Why father and son are a satirist's nightmare
WHEN the story of Michael Healy-Rae and the phone voting on I'm An Irish Celebrity, Turn Off The TV Now broke, people said to me: "This is great for you guys. You don't have to write anything, just report what MHR says." What a light day for a satirist when your politician comes pre-lampooned.
On the face of it, the Healy-Raes look like God's gift to a satirist. They are the masters of the ludicrous. They long ago grasped that there's no stage too big to stand on and babble from about, essentially, the time they fixed your mother's pothole.
Out of the Atlantic mist they come at the slightest provocation. Musical, lilting codology bubbles out of their lips like a stream from the foothills of Carrauntoohil.
With their wee flat caps and their dog-eared collars, they look at you full of pity and reproach that ye do not come from Kerry so ye could hardly be expected to understand, God love ye.

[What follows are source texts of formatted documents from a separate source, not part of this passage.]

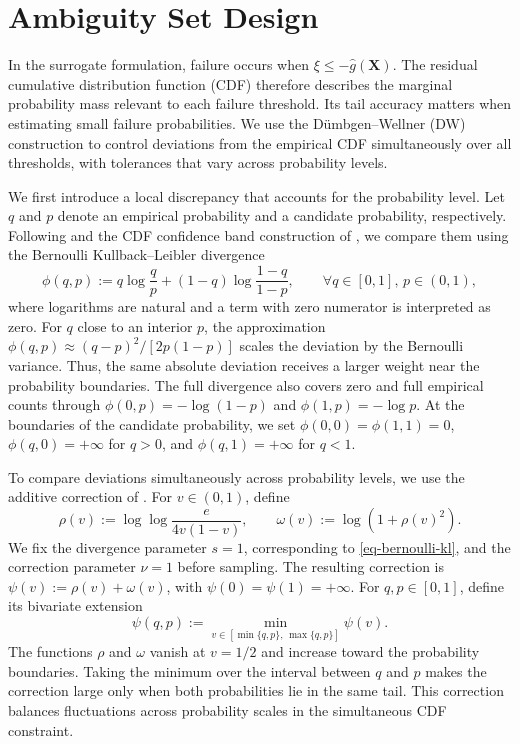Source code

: \documentclass[review,11pt,3p,authoryear,nopreprintline]{elsarticle}
\begin{document}
\section{Ambiguity Set Design}
\label{sec-ambiguity-set}

In the surrogate formulation, failure occurs when $\xi\le-\hat g(\bm X)$. The residual cumulative distribution function (CDF) therefore describes the marginal probability mass relevant to each failure threshold. Its tail accuracy matters when estimating small failure probabilities. We use the D\"umbgen--Wellner (DW) construction \citep{L.J23} to control deviations from the empirical CDF simultaneously over all thresholds, with tolerances that vary across probability levels.

We first introduce a local discrepancy that accounts for the probability level. Let $q$ and $p$ denote an empirical probability and a candidate probability, respectively. Following \citet{B.J79} and the CDF confidence band construction of \citet{O95}, we compare them using the Bernoulli Kullback--Leibler divergence
\begin{equation}
  \phi(q,p):=q\log\frac{q}{p}+(1-q)\log\frac{1-q}{1-p},\qquad \forall q\in[0,1],\, p\in(0,1),
  \label{eq-bernoulli-kl}
\end{equation}
where logarithms are natural and a term with zero numerator is interpreted as zero. For $q$ close to an interior $p$, the approximation $\phi(q,p)\approx(q-p)^2/[2p(1-p)]$ scales the deviation by the Bernoulli variance. Thus, the same absolute deviation receives a larger weight near the probability boundaries. The full divergence also covers zero and full empirical counts through $\phi(0,p)=-\log(1-p)$ and $\phi(1,p)=-\log p$. At the boundaries of the candidate probability, we set $\phi(0,0)=\phi(1,1)=0$, $\phi(q,0)=+\infty$ for $q>0$, and $\phi(q,1)=+\infty$ for $q<1$.

To compare deviations simultaneously across probability levels, we use the additive correction of \citet{L.J23}. For $v\in(0,1)$, define
\begin{equation}
  \rho(v):=\log\log\frac{e}{4v(1-v)},\qquad \omega(v):=\log\!\left(1+\rho(v)^2\right).
  \label{eq-dw-correction-functions}
\end{equation}
We fix the divergence parameter $s=1$, corresponding to \eqref{eq-bernoulli-kl}, and the correction parameter $\nu=1$ before sampling. The resulting correction is $\psi(v):=\rho(v)+\omega(v)$, with $\psi(0)=\psi(1)=+\infty$. For $q,p\in[0,1]$, define its bivariate extension
\begin{equation}
  \psi(q,p):=\min_{v\in[\min\{q,p\},\,\max\{q,p\}]}\psi(v).
  \label{eq-dw-bivariate-correction}
\end{equation}
The functions $\rho$ and $\omega$ vanish at $v=1/2$ and increase toward the probability boundaries. Taking the minimum over the interval between $q$ and $p$ makes the correction large only when both probabilities lie in the same tail. This correction balances fluctuations across probability scales in the simultaneous CDF constraint.
\end{document}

But that's just the problem. The joy of satire is in peeling the shiny-suited veneer to reveal the hideous blueshirt or the desperate FF hack or the sanitised Shinner beneath.
But with the Healy-Raes, their costumes are funnier than your cartoons. Their statements are more absurd than any you could make up. Their press conferences make Killinaskully look like a gritty urban drama.
The Healy-Raes provide the biggest challenge to the contemporary Irish satirist today. Don't get me wrong, I'll strap on the fat suit and the comical caipin and have a go. But, I must admit, they are more ridiculous than anything I could come up with.